# WHAT THE TASK ASKS
Report back each line of the data that contains the word "used".

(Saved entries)
== Segment start ==

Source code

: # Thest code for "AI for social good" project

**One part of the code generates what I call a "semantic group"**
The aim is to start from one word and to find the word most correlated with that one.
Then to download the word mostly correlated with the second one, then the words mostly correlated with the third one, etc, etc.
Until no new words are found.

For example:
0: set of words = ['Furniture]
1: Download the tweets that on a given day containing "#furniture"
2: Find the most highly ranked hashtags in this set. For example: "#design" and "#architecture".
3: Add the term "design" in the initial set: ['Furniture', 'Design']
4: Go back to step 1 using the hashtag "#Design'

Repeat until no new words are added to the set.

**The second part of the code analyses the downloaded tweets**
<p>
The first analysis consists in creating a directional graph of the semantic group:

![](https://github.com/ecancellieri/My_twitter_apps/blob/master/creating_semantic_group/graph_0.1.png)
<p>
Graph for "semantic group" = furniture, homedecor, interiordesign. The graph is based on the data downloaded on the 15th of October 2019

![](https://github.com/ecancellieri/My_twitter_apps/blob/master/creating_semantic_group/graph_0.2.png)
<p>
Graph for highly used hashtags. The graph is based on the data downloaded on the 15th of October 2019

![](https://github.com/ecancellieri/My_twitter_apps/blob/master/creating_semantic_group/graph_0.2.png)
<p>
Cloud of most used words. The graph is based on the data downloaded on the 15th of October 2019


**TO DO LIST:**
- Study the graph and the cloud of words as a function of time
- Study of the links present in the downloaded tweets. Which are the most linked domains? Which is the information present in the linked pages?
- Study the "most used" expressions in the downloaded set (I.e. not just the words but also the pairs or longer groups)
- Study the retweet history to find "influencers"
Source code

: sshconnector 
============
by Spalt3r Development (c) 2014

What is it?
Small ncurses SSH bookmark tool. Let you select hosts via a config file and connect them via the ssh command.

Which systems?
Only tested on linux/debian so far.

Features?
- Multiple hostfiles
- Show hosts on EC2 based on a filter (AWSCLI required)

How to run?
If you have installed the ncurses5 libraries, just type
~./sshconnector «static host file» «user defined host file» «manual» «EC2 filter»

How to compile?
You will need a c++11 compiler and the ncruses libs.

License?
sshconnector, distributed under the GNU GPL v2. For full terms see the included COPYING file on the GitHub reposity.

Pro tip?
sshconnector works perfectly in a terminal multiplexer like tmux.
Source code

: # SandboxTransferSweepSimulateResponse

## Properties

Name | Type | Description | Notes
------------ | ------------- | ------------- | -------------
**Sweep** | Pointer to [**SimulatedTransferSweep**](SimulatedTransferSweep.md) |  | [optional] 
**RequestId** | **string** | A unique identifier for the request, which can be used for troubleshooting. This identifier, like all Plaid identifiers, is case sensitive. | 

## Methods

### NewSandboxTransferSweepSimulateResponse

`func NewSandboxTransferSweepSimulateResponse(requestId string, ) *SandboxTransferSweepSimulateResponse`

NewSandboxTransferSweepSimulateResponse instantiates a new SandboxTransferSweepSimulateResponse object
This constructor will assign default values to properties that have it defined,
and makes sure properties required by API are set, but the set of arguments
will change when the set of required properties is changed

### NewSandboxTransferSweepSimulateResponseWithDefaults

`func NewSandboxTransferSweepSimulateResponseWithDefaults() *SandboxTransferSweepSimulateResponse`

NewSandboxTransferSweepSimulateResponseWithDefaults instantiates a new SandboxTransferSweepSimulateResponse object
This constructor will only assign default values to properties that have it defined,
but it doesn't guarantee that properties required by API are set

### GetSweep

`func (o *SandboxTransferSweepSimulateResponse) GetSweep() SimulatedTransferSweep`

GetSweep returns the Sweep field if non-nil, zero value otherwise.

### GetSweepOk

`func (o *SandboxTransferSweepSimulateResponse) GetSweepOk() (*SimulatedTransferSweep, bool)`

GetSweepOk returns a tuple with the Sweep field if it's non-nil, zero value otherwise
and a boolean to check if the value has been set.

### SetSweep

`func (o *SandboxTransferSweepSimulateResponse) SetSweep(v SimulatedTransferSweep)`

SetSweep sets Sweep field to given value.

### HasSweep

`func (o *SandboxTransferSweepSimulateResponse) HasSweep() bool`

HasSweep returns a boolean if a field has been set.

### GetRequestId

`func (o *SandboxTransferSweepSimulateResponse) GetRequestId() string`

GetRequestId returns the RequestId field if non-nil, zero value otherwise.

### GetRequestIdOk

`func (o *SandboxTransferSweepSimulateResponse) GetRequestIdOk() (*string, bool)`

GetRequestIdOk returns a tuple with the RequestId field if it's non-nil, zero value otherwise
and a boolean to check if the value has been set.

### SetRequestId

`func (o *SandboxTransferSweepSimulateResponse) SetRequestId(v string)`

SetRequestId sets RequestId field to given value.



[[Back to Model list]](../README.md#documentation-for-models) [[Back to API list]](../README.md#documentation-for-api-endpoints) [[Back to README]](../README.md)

== Segment end ==

# TASK RESPONSE
Graph for highly used hashtags. The graph is based on the data downloaded on the 15th of October 2019
Cloud of most used words. The graph is based on the data downloaded on the 15th of October 2019
- Study the "most used" expressions in the downloaded set (I.e. not just the words but also the pairs or longer groups)
**RequestId** | **string** | A unique identifier for the request, which can be used for troubleshooting. This identifier, like all Plaid identifiers, is case sensitive. | 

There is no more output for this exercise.